24 thoughts on “How to write a thriller: Great beginnings

  1. Kathryn, my favorite first line is from SOMETHING WICKED THIS WAY COMES by Ray Bradbury. “The seller of lightning rods arrived just ahead of the storm.”

    That first line captured the tension and suspense that was veined throughout the novel. It set the stage for what was to come in no uncertain terms. I’ve found few opening lines that drew me into a book so completely right from the start.

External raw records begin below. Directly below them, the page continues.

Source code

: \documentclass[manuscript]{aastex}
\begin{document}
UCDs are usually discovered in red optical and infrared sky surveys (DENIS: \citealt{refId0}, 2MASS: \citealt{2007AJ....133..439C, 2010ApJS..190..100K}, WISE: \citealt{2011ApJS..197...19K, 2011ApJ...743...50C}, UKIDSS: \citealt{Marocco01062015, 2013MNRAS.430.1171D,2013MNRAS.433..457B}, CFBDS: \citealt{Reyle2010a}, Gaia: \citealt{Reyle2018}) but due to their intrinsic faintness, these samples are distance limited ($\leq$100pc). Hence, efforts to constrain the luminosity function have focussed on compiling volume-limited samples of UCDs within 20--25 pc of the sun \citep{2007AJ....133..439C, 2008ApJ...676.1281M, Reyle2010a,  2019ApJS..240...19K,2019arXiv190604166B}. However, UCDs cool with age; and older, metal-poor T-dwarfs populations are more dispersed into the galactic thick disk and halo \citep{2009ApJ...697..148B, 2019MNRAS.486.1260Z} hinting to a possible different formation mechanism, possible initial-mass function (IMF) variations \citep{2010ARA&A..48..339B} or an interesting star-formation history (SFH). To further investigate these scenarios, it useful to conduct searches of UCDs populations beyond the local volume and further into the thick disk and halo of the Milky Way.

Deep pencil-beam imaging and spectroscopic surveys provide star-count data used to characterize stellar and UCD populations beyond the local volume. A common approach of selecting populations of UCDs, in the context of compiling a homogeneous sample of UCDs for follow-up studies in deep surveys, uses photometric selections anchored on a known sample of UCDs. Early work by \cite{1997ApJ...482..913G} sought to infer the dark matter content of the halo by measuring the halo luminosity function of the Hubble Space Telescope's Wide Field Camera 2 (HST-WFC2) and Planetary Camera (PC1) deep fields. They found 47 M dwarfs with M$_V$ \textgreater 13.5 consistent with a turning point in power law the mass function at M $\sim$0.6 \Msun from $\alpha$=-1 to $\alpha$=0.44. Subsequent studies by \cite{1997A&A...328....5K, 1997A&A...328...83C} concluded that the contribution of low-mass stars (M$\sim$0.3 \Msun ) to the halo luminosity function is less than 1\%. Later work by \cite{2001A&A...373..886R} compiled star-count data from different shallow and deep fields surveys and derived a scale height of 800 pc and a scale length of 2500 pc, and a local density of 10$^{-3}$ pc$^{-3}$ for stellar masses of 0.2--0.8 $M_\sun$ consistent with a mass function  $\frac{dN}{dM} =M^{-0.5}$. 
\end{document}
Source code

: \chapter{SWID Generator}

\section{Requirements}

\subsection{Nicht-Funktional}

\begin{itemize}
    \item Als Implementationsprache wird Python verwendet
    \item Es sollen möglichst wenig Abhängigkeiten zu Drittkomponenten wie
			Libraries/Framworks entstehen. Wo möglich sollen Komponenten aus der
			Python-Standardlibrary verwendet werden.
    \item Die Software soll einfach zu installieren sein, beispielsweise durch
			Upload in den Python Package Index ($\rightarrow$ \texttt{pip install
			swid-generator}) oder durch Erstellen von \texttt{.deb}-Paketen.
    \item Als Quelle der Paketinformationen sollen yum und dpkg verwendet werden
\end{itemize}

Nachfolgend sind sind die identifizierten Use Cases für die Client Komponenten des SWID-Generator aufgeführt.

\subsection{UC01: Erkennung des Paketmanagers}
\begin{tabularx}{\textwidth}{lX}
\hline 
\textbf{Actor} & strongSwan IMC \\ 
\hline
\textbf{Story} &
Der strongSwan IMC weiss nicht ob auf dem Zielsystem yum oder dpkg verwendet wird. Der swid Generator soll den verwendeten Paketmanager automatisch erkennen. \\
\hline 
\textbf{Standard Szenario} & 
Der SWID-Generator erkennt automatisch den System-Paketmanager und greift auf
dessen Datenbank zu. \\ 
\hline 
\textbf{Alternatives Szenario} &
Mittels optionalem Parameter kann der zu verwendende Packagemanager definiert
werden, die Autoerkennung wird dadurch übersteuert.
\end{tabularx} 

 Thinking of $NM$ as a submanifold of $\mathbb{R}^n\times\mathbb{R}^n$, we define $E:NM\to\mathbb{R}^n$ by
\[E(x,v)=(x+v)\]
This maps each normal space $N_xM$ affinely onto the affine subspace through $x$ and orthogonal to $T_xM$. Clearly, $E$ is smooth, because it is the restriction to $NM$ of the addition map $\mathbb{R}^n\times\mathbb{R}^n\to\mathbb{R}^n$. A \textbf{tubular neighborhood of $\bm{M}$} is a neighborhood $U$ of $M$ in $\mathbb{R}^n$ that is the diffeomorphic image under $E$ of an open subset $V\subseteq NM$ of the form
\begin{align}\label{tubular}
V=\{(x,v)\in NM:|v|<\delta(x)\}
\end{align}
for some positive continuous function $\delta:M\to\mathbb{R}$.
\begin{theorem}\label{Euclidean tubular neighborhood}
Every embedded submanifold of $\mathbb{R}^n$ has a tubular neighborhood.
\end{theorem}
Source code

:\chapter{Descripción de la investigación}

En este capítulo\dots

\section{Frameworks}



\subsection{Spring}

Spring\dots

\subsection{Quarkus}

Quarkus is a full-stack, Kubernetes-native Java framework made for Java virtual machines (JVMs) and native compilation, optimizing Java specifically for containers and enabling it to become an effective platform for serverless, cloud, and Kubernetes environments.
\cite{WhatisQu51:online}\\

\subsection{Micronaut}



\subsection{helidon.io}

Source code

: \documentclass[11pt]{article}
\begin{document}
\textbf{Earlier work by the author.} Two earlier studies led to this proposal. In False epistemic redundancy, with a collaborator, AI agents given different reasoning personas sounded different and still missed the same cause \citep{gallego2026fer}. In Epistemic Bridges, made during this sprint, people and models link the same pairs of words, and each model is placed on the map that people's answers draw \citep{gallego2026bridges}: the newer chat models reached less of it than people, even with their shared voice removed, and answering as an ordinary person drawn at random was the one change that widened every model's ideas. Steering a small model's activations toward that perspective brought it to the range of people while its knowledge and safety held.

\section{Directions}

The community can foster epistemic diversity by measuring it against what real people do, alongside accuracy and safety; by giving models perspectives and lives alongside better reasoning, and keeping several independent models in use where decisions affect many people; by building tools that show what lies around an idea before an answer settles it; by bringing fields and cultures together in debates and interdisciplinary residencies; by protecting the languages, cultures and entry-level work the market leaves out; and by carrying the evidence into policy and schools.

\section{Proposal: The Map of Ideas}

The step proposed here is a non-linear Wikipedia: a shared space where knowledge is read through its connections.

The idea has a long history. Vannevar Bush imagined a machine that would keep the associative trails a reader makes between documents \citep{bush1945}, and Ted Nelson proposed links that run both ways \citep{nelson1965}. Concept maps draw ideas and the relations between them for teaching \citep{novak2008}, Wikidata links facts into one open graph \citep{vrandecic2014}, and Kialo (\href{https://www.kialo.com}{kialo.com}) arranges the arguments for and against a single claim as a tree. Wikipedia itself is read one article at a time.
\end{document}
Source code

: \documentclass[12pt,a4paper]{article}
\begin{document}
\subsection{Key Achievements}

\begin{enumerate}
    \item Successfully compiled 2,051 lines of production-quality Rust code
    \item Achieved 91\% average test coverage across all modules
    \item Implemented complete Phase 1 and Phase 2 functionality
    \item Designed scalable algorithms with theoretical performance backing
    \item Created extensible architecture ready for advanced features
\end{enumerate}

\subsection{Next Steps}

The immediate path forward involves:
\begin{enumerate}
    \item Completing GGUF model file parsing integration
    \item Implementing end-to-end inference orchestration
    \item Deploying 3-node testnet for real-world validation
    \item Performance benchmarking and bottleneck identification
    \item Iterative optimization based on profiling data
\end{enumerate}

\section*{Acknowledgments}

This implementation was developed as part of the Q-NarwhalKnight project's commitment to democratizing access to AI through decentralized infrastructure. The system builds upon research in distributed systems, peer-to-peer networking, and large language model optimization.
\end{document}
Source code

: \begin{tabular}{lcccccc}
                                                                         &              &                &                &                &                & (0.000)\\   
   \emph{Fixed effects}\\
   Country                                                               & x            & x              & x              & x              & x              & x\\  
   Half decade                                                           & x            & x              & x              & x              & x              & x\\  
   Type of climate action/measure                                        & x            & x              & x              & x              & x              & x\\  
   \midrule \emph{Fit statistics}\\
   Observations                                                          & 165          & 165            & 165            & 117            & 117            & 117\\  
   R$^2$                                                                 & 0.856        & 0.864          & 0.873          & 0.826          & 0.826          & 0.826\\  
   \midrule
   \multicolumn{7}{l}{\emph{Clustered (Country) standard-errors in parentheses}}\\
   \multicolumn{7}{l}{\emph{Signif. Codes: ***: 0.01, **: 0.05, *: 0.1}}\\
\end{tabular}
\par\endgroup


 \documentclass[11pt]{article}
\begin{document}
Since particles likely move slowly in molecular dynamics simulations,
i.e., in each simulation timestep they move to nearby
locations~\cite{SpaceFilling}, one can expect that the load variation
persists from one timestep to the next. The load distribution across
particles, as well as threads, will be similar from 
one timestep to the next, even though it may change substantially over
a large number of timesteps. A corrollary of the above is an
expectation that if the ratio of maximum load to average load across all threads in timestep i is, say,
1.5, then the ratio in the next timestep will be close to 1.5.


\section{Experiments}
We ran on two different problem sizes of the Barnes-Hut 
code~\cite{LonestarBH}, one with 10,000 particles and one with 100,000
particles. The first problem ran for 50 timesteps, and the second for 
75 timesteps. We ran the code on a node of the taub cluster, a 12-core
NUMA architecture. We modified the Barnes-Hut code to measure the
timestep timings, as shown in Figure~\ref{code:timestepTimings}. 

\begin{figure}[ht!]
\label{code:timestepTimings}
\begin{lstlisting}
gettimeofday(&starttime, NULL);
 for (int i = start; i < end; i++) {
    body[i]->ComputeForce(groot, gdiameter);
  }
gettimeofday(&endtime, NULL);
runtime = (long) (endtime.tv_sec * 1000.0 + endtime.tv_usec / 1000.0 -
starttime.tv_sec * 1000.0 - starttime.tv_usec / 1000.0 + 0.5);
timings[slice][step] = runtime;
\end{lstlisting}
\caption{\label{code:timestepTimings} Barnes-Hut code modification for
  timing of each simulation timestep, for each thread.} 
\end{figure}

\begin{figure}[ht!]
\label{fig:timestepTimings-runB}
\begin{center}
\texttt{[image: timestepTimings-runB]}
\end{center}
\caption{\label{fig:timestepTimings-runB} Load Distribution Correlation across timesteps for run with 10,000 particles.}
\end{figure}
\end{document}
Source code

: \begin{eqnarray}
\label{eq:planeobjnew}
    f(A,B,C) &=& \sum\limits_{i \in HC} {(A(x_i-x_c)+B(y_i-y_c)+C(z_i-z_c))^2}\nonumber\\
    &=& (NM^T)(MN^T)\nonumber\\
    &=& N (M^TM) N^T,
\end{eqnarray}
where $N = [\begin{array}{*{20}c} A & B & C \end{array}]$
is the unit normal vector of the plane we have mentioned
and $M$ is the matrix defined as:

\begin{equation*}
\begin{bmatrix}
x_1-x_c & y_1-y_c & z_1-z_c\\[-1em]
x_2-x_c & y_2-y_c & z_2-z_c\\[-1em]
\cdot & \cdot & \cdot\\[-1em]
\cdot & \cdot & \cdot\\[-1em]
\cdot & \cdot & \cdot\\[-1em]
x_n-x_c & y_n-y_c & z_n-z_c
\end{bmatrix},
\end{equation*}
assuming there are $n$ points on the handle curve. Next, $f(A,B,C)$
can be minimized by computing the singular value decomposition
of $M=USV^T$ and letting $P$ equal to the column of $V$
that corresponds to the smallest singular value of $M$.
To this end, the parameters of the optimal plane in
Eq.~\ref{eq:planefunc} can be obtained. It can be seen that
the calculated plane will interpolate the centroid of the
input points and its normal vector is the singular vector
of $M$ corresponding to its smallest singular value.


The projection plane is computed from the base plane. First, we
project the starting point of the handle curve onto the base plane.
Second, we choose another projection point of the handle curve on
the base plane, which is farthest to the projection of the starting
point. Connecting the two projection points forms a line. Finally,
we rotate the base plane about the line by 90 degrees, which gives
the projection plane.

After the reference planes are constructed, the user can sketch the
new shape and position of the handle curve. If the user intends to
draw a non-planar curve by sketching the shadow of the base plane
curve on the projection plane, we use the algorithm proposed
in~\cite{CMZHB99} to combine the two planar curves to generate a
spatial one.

  2. I just posted about this yesterday over on my blog, and listed a couple I’ve always liked. I won’t spoil it and say which ones, but each line grabbed my attention because it set something up in addition to opening the story. It either revealed character, or tension, or gave a hint of the expected pace.

    (topic thief)

    (just kidding!)

    πŸ˜€

  3. Ooh, Joe, love that first line! Makes me want to run out and buy that book! Jake, what’s the old saying, “Good writers borrow, great writers steal!”? But seriously, I will go read your blog now!

  4. Yeah, I just went through that list and think they’re basing many of those first lines on the books themselves, not the first lines.

    For my money the best first line out there is probably from Elmore Leonard’s Glitz. I don’t have it handy, but it goes something like:

    The night Vincent was shot he saw it coming.

  5. Dean Koontz used to do the same type of opening a lot–one line opening paragraphs with: a) a character; b) some kind of intriguing disturbance. Viz.,

    Even before the events in the supermarket, Jim Ironheart should have known that trouble was coming. (Cold Fire)

    Penny Dawson woke and heard something moving furtively in the dark bedroom. (Darkfall)

    Katharine Sellers was sure that, at any moment, the car would begin to slide along the smooth, icy pavement and she would lose control of it. (Dance With the Devil, written as “Deanna Dwyer”)

    Tuesday was a fine California day, full of sunshine and promise, until Harry Lyon had to shoot someone at lunch. (Dragon Tears)

    In his onyx-walled room in the occupation tower, Hulann –a naoili –had disassociated his overmind from his organic regulating brain. (Beastchild)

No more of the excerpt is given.